| Literature DB >> 35058767 |
Amanda S Therrien1, Aaron L Wong1.
Abstract
Human motor learning is governed by a suite of interacting mechanisms each one of which modifies behavior in distinct ways and rely on different neural circuits. In recent years, much attention has been given to one type of motor learning, called motor adaptation. Here, the field has generally focused on the interactions of three mechanisms: sensory prediction error SPE-driven, explicit (strategy-based), and reinforcement learning. Studies of these mechanisms have largely treated them as modular, aiming to model how the outputs of each are combined in the production of overt behavior. However, when examined closely the results of some studies also suggest the existence of additional interactions between the sub-components of each learning mechanism. In this perspective, we propose that these sub-component interactions represent a critical means through which different motor learning mechanisms are combined to produce movement; understanding such interactions is critical to advancing our knowledge of how humans learn new behaviors. We review current literature studying interactions between SPE-driven, explicit, and reinforcement mechanisms of motor learning. We then present evidence of sub-component interactions between SPE-driven and reinforcement learning as well as between SPE-driven and explicit learning from studies of people with cerebellar degeneration. Finally, we discuss the implications of interactions between learning mechanism sub-components for future research in human motor learning.Entities:
Keywords: adaptation; cerebellar degeneration; explicit and implicit motor learning; reinforcement learning; sensory prediction error
Year: 2022 PMID: 35058767 PMCID: PMC8764186 DOI: 10.3389/fnhum.2021.785992
Source DB: PubMed Journal: Front Hum Neurosci ISSN: 1662-5161 Impact factor: 3.473
Figure 1Control policy updates arising from the interactions of three learning mechanisms. On trial n, a control policy is issued to perform the current movement (light green thick arrows). This plan is executed by the body (physical plant), and sensory feedback is detected (dark green arrows). The SPE-driven learning system predicts the expected sensory consequences of the movement, which is compared against sensory feedback of the actual executed movement to compute a sensory prediction error (SPE). The reinforcement learning system predicts the expected reward associated with that movement and this is compared against the actual reward outcome to compute a reward prediction error (RPE). The explicit learning system compares the expected outcome of the strategy against the observed movement outcome to compute a task error (TE). In all cases, the computed error signals (thin blue arrows) update both the respective prediction mechanism as well as the control policy for the next (n + 1) movement. Most studies treat this control-policy update as the combination of the contributions of the individual learning systems (here labeled as the Integrator). We suggest that these systems also interact in other ways. For example, SPE signals are a means by which the reinforcement-learning and explicit-learning systems could solve the credit-assignment problem in determining whether the policy or the execution of that policy led to the observed result (solid orange arrows). Additional speculated interactions may exist (dashed orange arrows), although more behavioral evidence is needed to support the existence of such connections in humans.
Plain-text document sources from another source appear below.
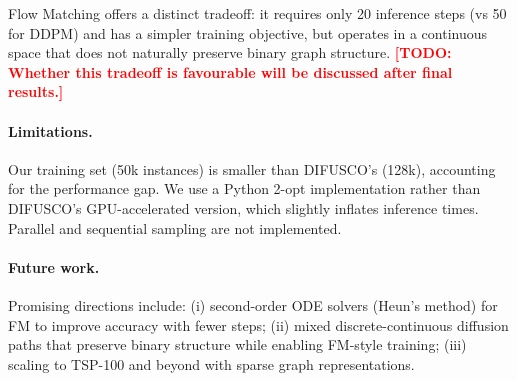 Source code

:\documentclass[11pt,a4paper]{article}
\newcommand{\TODO}[1]{\textcolor{red}{\textbf{[TODO: #1]}}}
\begin{document}
Flow Matching offers a distinct tradeoff: it requires only 20 inference steps (vs 50 for
DDPM) and has a simpler training objective, but operates in a continuous space that does
not naturally preserve binary graph structure. \TODO{Whether this tradeoff is favourable
will be discussed after final results.}

\paragraph{Limitations.}
Our training set (50k instances) is smaller than DIFUSCO's (128k), accounting for
the performance gap. We use a Python 2-opt implementation rather than DIFUSCO's GPU-accelerated
version, which slightly inflates inference times. Parallel and sequential sampling are not implemented.

\paragraph{Future work.}
Promising directions include: (i) second-order ODE solvers (Heun's method) for FM to
improve accuracy with fewer steps; (ii) mixed discrete-continuous diffusion paths that
preserve binary structure while enabling FM-style training; (iii) scaling to TSP-100 and
beyond with sparse graph representations.
\end{document}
Figure 2Proposed interactions between the SPE signal and other learning mechanisms to solve the credit-assignment problem. (A) On a given trial, individuals receive positive or negative reward feedback about reach outcome. If this feedback is unexpectedly negative (i.e., a negative RPE signal), for example, individuals must determine whether they erroneously selected the wrong control policy or simply executed the correct policy poorly. (B) An example state diagram corresponding to the situation in panel (A) describes how an update signal is generated based on an RPE (indicating an error has occurred). An SPE is used to determine if the RPE should be attributed to a poor policy choice or a poor execution of that policy. (C) During explicit learning, an individual adopts a strategy (e.g., aim location) to attain a goal (hit the target with the cursor). If a task error arises, individuals must determine if they erroneously selected the wrong explicit strategy or if they poorly executed the correct strategy. (D) Although it remains unclear exactly how explicit learning occurs, we propose that updates to the strategy choice occur as a result of a task error (TE), which is modulated by an SPE informing about the accuracy of executing the chosen strategy.